Extract only the first line of the listing and every line after it up to and including the one with "to create lib/bannerTransform.jar". Omit the pictures.

Records shown:

________________

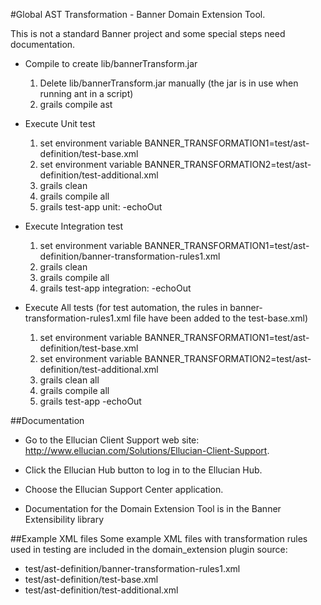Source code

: <!---
Copyright 2015 Ellucian Company L.P. and its affiliates.
-->
#Global AST Transformation - Banner Domain Extension Tool.

This is not a standard Banner project and some special steps need documentation.

* Compile to create lib/bannerTransform.jar
    1. Delete lib/bannerTransform.jar manually (the jar is in use when running ant in a script)
    2. grails compile ast

* Execute Unit test
    1. set environment variable  BANNER_TRANSFORMATION1=test/ast-definition/test-base.xml
    2. set environment variable  BANNER_TRANSFORMATION2=test/ast-definition/test-additional.xml
    3. grails clean
    4. grails compile all
    5. grails test-app unit: -echoOut

* Execute Integration test
    1. set environment variable  BANNER_TRANSFORMATION1=test/ast-definition/banner-transformation-rules1.xml
    2. grails clean
    3. grails compile all
    4. grails test-app integration: -echoOut

* Execute All tests (for test automation, the rules in banner-transformation-rules1.xml file have been added to the test-base.xml)
    1. set environment variable  BANNER_TRANSFORMATION1=test/ast-definition/test-base.xml
    2. set environment variable  BANNER_TRANSFORMATION2=test/ast-definition/test-additional.xml
    3. grails clean all
    4. grails compile all
    5. grails test-app -echoOut

##Documentation
* Go to the Ellucian Client Support web site: http://www.ellucian.com/Solutions/Ellucian-Client-Support.

* Click the Ellucian Hub button to log in to the Ellucian Hub.

* Choose the Ellucian Support Center application.

* Documentation for the Domain Extension Tool is in the Banner Extensibility library

##Example XML files
Some example XML files with transformation rules used in testing are included in the domain_extension plugin source:

* test/ast-definition/banner-transformation-rules1.xml
* test/ast-definition/test-base.xml
* test/ast-definition/test-additional.xml
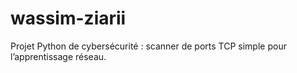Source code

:# wassim-ziarii
Projet Python de cybersécurité : scanner de ports TCP simple pour l’apprentissage réseau.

________________

Result for this exercise:
Source code

: <!---
Copyright 2015 Ellucian Company L.P. and its affiliates.
-->
#Global AST Transformation - Banner Domain Extension Tool.

This is not a standard Banner project and some special steps need documentation.

* Compile to create lib/bannerTransform.jar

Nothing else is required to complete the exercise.